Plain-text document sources

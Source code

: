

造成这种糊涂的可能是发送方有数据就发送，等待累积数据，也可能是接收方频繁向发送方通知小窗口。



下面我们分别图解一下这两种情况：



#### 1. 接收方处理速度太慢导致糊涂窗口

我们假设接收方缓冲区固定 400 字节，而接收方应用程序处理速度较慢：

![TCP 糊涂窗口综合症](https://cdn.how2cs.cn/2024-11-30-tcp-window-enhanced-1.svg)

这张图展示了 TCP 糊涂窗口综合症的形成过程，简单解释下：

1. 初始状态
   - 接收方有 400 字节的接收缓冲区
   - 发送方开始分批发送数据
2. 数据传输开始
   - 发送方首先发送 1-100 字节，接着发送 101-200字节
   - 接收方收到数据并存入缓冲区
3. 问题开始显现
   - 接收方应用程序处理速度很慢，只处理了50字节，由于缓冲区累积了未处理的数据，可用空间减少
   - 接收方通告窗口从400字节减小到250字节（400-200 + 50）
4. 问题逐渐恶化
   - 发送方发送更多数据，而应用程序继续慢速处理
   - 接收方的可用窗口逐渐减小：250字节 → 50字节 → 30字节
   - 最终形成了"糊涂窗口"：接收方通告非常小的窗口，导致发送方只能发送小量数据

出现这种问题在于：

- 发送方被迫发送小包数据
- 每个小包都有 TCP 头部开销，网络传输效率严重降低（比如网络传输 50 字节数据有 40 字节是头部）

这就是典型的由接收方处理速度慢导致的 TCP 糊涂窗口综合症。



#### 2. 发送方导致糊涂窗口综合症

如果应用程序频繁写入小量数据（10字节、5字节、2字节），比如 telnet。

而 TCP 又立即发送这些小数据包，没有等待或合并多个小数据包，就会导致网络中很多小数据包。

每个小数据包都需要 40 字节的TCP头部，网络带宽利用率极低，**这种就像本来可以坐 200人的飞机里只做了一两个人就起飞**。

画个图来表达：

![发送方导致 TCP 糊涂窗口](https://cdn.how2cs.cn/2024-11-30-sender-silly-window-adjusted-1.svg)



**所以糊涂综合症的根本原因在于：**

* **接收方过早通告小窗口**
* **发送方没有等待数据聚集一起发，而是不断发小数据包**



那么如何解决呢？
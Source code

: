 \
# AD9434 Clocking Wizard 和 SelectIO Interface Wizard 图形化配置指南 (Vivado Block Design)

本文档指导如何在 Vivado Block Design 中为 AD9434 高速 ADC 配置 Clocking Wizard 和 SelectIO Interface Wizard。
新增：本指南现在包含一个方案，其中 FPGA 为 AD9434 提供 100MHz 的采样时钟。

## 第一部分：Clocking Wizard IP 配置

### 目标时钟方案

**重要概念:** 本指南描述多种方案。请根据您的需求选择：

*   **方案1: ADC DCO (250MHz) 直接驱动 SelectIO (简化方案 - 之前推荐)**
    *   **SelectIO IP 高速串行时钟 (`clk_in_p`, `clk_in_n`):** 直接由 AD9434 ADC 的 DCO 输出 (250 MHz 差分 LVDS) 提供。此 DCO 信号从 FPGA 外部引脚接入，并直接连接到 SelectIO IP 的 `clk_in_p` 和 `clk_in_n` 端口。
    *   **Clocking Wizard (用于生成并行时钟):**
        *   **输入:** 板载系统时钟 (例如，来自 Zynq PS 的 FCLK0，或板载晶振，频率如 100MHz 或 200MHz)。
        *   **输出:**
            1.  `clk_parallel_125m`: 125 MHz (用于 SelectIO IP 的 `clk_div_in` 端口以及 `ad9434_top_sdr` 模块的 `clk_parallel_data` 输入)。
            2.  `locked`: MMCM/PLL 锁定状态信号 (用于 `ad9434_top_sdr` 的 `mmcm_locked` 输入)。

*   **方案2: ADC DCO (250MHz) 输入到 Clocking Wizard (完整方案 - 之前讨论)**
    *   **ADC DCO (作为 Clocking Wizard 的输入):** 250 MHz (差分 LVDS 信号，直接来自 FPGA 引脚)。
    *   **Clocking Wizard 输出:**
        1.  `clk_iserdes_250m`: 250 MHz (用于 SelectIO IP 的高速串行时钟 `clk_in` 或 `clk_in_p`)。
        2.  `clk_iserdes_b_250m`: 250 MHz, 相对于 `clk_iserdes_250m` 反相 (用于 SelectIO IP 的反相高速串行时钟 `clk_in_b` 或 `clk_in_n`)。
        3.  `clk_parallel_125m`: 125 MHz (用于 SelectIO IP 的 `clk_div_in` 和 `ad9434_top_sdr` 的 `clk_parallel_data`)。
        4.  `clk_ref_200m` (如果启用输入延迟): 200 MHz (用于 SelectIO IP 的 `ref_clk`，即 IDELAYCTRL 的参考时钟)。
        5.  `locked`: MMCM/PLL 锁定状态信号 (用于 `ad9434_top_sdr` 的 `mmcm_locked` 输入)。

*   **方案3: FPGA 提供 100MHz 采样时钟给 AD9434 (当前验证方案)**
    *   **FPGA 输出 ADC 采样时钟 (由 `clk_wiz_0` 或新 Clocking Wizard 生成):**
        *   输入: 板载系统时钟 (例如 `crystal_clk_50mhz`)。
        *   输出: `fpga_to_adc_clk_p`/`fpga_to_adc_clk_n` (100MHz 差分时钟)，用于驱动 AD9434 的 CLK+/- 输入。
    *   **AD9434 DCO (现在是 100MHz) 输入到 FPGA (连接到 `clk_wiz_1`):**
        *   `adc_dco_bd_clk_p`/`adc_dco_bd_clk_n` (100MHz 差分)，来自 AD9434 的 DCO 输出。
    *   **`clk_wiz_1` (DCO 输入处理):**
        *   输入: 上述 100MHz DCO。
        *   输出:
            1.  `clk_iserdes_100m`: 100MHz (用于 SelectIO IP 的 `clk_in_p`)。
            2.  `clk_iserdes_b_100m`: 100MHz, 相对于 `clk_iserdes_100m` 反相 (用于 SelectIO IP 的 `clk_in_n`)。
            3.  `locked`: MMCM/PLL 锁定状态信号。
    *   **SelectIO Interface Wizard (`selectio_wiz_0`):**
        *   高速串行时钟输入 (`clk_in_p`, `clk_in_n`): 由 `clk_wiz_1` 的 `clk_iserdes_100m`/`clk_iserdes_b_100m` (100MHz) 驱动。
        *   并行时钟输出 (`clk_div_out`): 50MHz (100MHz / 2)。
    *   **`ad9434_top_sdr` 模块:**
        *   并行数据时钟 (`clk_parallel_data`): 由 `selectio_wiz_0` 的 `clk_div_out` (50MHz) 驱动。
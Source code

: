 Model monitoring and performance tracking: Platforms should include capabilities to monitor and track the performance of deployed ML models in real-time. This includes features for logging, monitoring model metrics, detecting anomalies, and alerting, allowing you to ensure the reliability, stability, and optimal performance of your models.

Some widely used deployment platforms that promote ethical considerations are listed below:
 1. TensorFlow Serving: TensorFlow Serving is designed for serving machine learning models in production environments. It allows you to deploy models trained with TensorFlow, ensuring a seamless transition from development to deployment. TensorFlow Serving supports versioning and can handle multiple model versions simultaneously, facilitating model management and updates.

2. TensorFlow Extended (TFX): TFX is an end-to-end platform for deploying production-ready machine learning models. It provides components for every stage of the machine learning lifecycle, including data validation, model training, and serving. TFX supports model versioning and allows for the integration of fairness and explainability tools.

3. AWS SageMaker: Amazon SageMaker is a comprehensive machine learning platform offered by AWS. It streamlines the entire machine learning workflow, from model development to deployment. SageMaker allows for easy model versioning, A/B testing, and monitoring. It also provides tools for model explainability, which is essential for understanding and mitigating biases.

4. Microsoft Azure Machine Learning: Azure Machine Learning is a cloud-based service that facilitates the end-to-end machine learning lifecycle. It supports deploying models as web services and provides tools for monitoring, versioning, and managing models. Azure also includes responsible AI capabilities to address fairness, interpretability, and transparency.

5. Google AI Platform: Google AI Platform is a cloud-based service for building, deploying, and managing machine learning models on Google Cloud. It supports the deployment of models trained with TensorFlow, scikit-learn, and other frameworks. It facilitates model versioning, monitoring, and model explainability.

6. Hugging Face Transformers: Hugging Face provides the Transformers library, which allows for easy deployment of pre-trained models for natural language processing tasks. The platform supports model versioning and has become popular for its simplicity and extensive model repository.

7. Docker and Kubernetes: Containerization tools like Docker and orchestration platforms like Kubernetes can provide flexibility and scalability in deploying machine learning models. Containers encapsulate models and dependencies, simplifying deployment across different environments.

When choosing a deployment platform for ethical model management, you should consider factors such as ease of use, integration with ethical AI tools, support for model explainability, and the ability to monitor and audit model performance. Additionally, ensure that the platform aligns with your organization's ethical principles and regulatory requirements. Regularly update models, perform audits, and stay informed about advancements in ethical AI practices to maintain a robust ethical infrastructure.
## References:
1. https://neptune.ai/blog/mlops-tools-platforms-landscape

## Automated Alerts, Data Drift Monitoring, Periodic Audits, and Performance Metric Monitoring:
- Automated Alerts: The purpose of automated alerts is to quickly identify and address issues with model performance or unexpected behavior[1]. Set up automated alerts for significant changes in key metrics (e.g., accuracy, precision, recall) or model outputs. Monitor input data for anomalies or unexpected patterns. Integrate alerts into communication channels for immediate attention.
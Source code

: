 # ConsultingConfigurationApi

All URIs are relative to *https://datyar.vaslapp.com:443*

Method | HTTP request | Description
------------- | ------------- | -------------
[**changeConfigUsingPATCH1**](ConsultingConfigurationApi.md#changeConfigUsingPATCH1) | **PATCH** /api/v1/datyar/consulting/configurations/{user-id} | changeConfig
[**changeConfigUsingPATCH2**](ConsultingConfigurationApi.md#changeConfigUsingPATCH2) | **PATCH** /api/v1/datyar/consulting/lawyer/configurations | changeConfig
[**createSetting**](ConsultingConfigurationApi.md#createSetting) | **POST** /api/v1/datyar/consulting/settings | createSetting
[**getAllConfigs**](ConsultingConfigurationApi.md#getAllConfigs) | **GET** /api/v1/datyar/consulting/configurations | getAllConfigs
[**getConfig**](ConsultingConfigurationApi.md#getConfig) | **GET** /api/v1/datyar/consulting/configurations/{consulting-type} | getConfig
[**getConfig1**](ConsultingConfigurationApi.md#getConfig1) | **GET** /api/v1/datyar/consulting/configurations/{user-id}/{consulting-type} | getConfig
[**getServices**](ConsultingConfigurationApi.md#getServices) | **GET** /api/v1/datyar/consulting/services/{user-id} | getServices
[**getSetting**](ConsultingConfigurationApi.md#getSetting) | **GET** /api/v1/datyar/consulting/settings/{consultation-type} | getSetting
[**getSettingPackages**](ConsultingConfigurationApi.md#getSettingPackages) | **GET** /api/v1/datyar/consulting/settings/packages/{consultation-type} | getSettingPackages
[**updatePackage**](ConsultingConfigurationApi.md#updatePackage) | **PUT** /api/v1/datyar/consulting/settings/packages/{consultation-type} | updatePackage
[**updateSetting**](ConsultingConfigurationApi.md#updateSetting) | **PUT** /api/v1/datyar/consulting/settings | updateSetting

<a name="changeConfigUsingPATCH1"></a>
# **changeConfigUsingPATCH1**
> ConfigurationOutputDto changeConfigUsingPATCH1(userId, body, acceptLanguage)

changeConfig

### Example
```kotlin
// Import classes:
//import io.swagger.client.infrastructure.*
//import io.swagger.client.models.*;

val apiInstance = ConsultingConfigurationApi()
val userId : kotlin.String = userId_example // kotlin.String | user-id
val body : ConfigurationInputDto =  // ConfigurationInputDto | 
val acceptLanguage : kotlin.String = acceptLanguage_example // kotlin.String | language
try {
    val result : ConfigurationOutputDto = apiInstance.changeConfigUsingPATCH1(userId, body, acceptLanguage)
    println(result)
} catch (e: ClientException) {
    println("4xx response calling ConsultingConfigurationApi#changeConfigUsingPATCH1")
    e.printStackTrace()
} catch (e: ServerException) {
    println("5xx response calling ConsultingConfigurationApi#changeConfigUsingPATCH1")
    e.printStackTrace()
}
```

### YOUR TASK
Using the records above, copy every line that has the word "response" in it.

### ANSWER SECTION
    println("4xx response calling ConsultingConfigurationApi#changeConfigUsingPATCH1")
    println("5xx response calling ConsultingConfigurationApi#changeConfigUsingPATCH1")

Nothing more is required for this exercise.